На маленьких тарелках посередине стола лежали шпроты с ломтиками лимона, и еще перед каждым — тарелка борща и котлеты с вермишелью. Ели вяло, больше пили, что видно было по разгоряченным физиономиям и спутанным волосам. Илья сел между потеснившимися Паладиным и Шукуровым. Боб Лундин рассказывал анекдот, подражая всемирно памятному голосу Брежнева:

— Идет прием. Генеральный по бумажке: «Дорогхая гхоспожа Маргхарет Тэтчер, в вашем лице…» Ему шепчут: «Леонид Ильич, это не Тэтчер, это Индира Ганди».

Боб поднял голову и тупо посмотрел перед собой, имитируя такой же всемирно памятный взгляд, потом продолжил:

— Снова Наш опускает глаза и читает: «Дорогая гхоспожа… Маргхарет Тэтчер». Ему снова: «Это Индира Ганди». Леонид Ильич опять смотрит (та же имитация Бобом тупой растерянности; и опять читает: «Дорогхая… гхоспожа… (с отчаянной решимостью в голосе) Маргхарет Тэтчер!» «Леонид Ильич! Это Ганди!» — «Я и сам вижу, что Ганди, а написано — Тэтчер!»

Все захохотали, а Илья сказал:

— Вот-вот. С Вадимовым только что точно такой же разговор был, — и пересказал о семнадцати статьях.

И снова все захохотали.

— Теперь ты его никогда не переубедишь, — заржал, тыкая в Тимашева чайной ложкой, Гомогрей. Он уже сильно поднапился.

— Начальники подбираются, чтоб нижестоящий был ни в коем случае не умнее вышестоящего, так и готовят себе смену. Дождетесь, что Чухлов у вас Главным будет, — мрачно бросил Анемподист-правдолюбец, сутулый, тощий, с прокуренными зубами и злобным огнем в глазах. — Вам надо решать, что с ним делать!

— А пошел он! — буркнул Паладин.

— Куда же это он пойдет, душа моя? Такому засранцу совсем некуда идти, — замурлыкал Боб. — Только у нас его и терпят. А поскольку никто его не возьмет, придется нам его дальше терпеть.

— Ему наплевать! — зловещим шепотом, зеленея, просипел Ханыркин. — У него папочка начальник! Чего ему бояться! И все вы будете такими, как только в начальство выйдете.

— Что же это ты нас все пугаешь? — спросил Паладин.

— Он не пугает, душа моя, а предупреждает, — объяснил Боб Лундин. — Анемподист — это больная наша совесть.

Поощренный Ханыркин совсем озверел от коньяка и забыл о предмете разговора, то есть о Чухлове, перед ним был новый противник:

— Конечно, тебе не нужно ни бороться, ни бояться, ни в начальство лезть. За тебя все уже твой папочка сделал!

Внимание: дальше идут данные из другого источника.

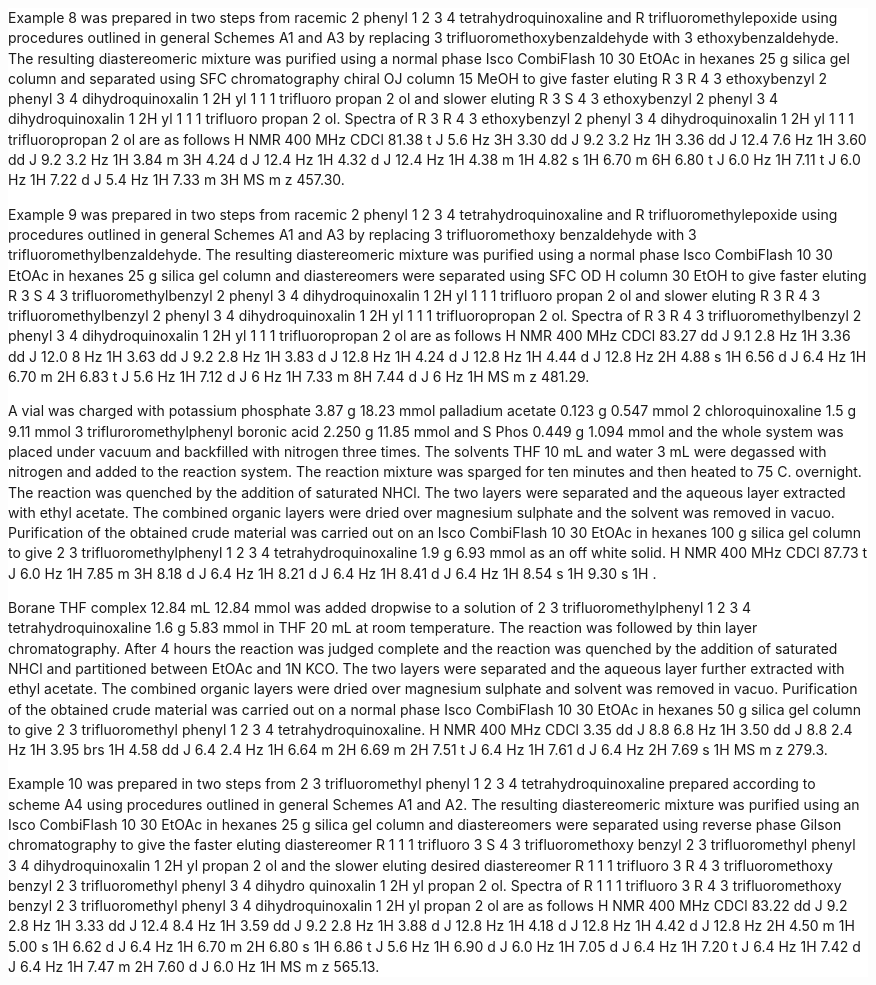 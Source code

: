 Example 8 was prepared in two steps from racemic 2 phenyl 1 2 3 4 tetrahydroquinoxaline and R trifluoromethylepoxide using procedures outlined in general Schemes A1 and A3 by replacing 3 trifluoromethoxybenzaldehyde with 3 ethoxybenzaldehyde. The resulting diastereomeric mixture was purified using a normal phase Isco CombiFlash 10 30 EtOAc in hexanes 25 g silica gel column and separated using SFC chromatography chiral OJ column 15 MeOH to give faster eluting R 3 R 4 3 ethoxybenzyl 2 phenyl 3 4 dihydroquinoxalin 1 2H yl 1 1 1 trifluoro propan 2 ol and slower eluting R 3 S 4 3 ethoxybenzyl 2 phenyl 3 4 dihydroquinoxalin 1 2H yl 1 1 1 trifluoro propan 2 ol. Spectra of R 3 R 4 3 ethoxybenzyl 2 phenyl 3 4 dihydroquinoxalin 1 2H yl 1 1 1 trifluoropropan 2 ol are as follows H NMR 400 MHz CDCl 81.38 t J 5.6 Hz 3H 3.30 dd J 9.2 3.2 Hz 1H 3.36 dd J 12.4 7.6 Hz 1H 3.60 dd J 9.2 3.2 Hz 1H 3.84 m 3H 4.24 d J 12.4 Hz 1H 4.32 d J 12.4 Hz 1H 4.38 m 1H 4.82 s 1H 6.70 m 6H 6.80 t J 6.0 Hz 1H 7.11 t J 6.0 Hz 1H 7.22 d J 5.4 Hz 1H 7.33 m 3H MS m z 457.30.

Example 9 was prepared in two steps from racemic 2 phenyl 1 2 3 4 tetrahydroquinoxaline and R trifluoromethylepoxide using procedures outlined in general Schemes A1 and A3 by replacing 3 trifluoromethoxy benzaldehyde with 3 trifluoromethylbenzaldehyde. The resulting diastereomeric mixture was purified using a normal phase Isco CombiFlash 10 30 EtOAc in hexanes 25 g silica gel column and diastereomers were separated using SFC OD H column 30 EtOH to give faster eluting R 3 S 4 3 trifluoromethylbenzyl 2 phenyl 3 4 dihydroquinoxalin 1 2H yl 1 1 1 trifluoro propan 2 ol and slower eluting R 3 R 4 3 trifluoromethylbenzyl 2 phenyl 3 4 dihydroquinoxalin 1 2H yl 1 1 1 trifluoropropan 2 ol. Spectra of R 3 R 4 3 trifluoromethylbenzyl 2 phenyl 3 4 dihydroquinoxalin 1 2H yl 1 1 1 trifluoropropan 2 ol are as follows H NMR 400 MHz CDCl 83.27 dd J 9.1 2.8 Hz 1H 3.36 dd J 12.0 8 Hz 1H 3.63 dd J 9.2 2.8 Hz 1H 3.83 d J 12.8 Hz 1H 4.24 d J 12.8 Hz 1H 4.44 d J 12.8 Hz 2H 4.88 s 1H 6.56 d J 6.4 Hz 1H 6.70 m 2H 6.83 t J 5.6 Hz 1H 7.12 d J 6 Hz 1H 7.33 m 8H 7.44 d J 6 Hz 1H MS m z 481.29.

A vial was charged with potassium phosphate 3.87 g 18.23 mmol palladium acetate 0.123 g 0.547 mmol 2 chloroquinoxaline 1.5 g 9.11 mmol 3 trifluroromethylphenyl boronic acid 2.250 g 11.85 mmol and S Phos 0.449 g 1.094 mmol and the whole system was placed under vacuum and backfilled with nitrogen three times. The solvents THF 10 mL and water 3 mL were degassed with nitrogen and added to the reaction system. The reaction mixture was sparged for ten minutes and then heated to 75 C. overnight. The reaction was quenched by the addition of saturated NHCl. The two layers were separated and the aqueous layer extracted with ethyl acetate. The combined organic layers were dried over magnesium sulphate and the solvent was removed in vacuo. Purification of the obtained crude material was carried out on an Isco CombiFlash 10 30 EtOAc in hexanes 100 g silica gel column to give 2 3 trifluoromethylphenyl 1 2 3 4 tetrahydroquinoxaline 1.9 g 6.93 mmol as an off white solid. H NMR 400 MHz CDCl 87.73 t J 6.0 Hz 1H 7.85 m 3H 8.18 d J 6.4 Hz 1H 8.21 d J 6.4 Hz 1H 8.41 d J 6.4 Hz 1H 8.54 s 1H 9.30 s 1H .

Borane THF complex 12.84 mL 12.84 mmol was added dropwise to a solution of 2 3 trifluoromethylphenyl 1 2 3 4 tetrahydroquinoxaline 1.6 g 5.83 mmol in THF 20 mL at room temperature. The reaction was followed by thin layer chromatography. After 4 hours the reaction was judged complete and the reaction was quenched by the addition of saturated NHCl and partitioned between EtOAc and 1N KCO. The two layers were separated and the aqueous layer further extracted with ethyl acetate. The combined organic layers were dried over magnesium sulphate and solvent was removed in vacuo. Purification of the obtained crude material was carried out on a normal phase Isco CombiFlash 10 30 EtOAc in hexanes 50 g silica gel column to give 2 3 trifluoromethyl phenyl 1 2 3 4 tetrahydroquinoxaline. H NMR 400 MHz CDCl 3.35 dd J 8.8 6.8 Hz 1H 3.50 dd J 8.8 2.4 Hz 1H 3.95 brs 1H 4.58 dd J 6.4 2.4 Hz 1H 6.64 m 2H 6.69 m 2H 7.51 t J 6.4 Hz 1H 7.61 d J 6.4 Hz 2H 7.69 s 1H MS m z 279.3.

Example 10 was prepared in two steps from 2 3 trifluoromethyl phenyl 1 2 3 4 tetrahydroquinoxaline prepared according to scheme A4 using procedures outlined in general Schemes A1 and A2. The resulting diastereomeric mixture was purified using an Isco CombiFlash 10 30 EtOAc in hexanes 25 g silica gel column and diastereomers were separated using reverse phase Gilson chromatography to give the faster eluting diastereomer R 1 1 1 trifluoro 3 S 4 3 trifluoromethoxy benzyl 2 3 trifluoromethyl phenyl 3 4 dihydroquinoxalin 1 2H yl propan 2 ol and the slower eluting desired diastereomer R 1 1 1 trifluoro 3 R 4 3 trifluoromethoxy benzyl 2 3 trifluoromethyl phenyl 3 4 dihydro quinoxalin 1 2H yl propan 2 ol. Spectra of R 1 1 1 trifluoro 3 R 4 3 trifluoromethoxy benzyl 2 3 trifluoromethyl phenyl 3 4 dihydroquinoxalin 1 2H yl propan 2 ol are as follows H NMR 400 MHz CDCl 83.22 dd J 9.2 2.8 Hz 1H 3.33 dd J 12.4 8.4 Hz 1H 3.59 dd J 9.2 2.8 Hz 1H 3.88 d J 12.8 Hz 1H 4.18 d J 12.8 Hz 1H 4.42 d J 12.8 Hz 2H 4.50 m 1H 5.00 s 1H 6.62 d J 6.4 Hz 1H 6.70 m 2H 6.80 s 1H 6.86 t J 5.6 Hz 1H 6.90 d J 6.0 Hz 1H 7.05 d J 6.4 Hz 1H 7.20 t J 6.4 Hz 1H 7.42 d J 6.4 Hz 1H 7.47 m 2H 7.60 d J 6.0 Hz 1H MS m z 565.13.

— Слушай, заткнись, — привстал, но еще миролюбиво, Паладин.

— Ладно, мужики, хватит, да, — поднялся примирительно Вёдрин. — За Левку пьем Помадова. Вот об этом лучше подумайте. Он Теорию Калейдоскопа сочинил, а вы себя как мудаки ведете.

— Тебе чего? — наклонился к Илье Шукуров. — Мы еще водочки прикупили. Так что на любой вкус.

— Пожалуй, я останусь при коньяке, — он взял стакан, Игорь Шукуров плеснул в него жидкости из канистры, сделал глоток и сказал (надо ведь было что-то говорить, чтоб не свихнуться от мыслей и от неопределенности своего положения). — Я согласен с Михал Петровичем. Давайте об умном. Я, кстати, могу рассказать о культурологической параллели к Левкиному Калейдоскопу. Сегодня у нас аргентинский день, поэтому я и вспомнил. Там есть такой философствующий писатель — Борхес. У нас его перевод готовится, философские эссе «Семь вечеров» и рассказы. Одна моя знакомая переводит.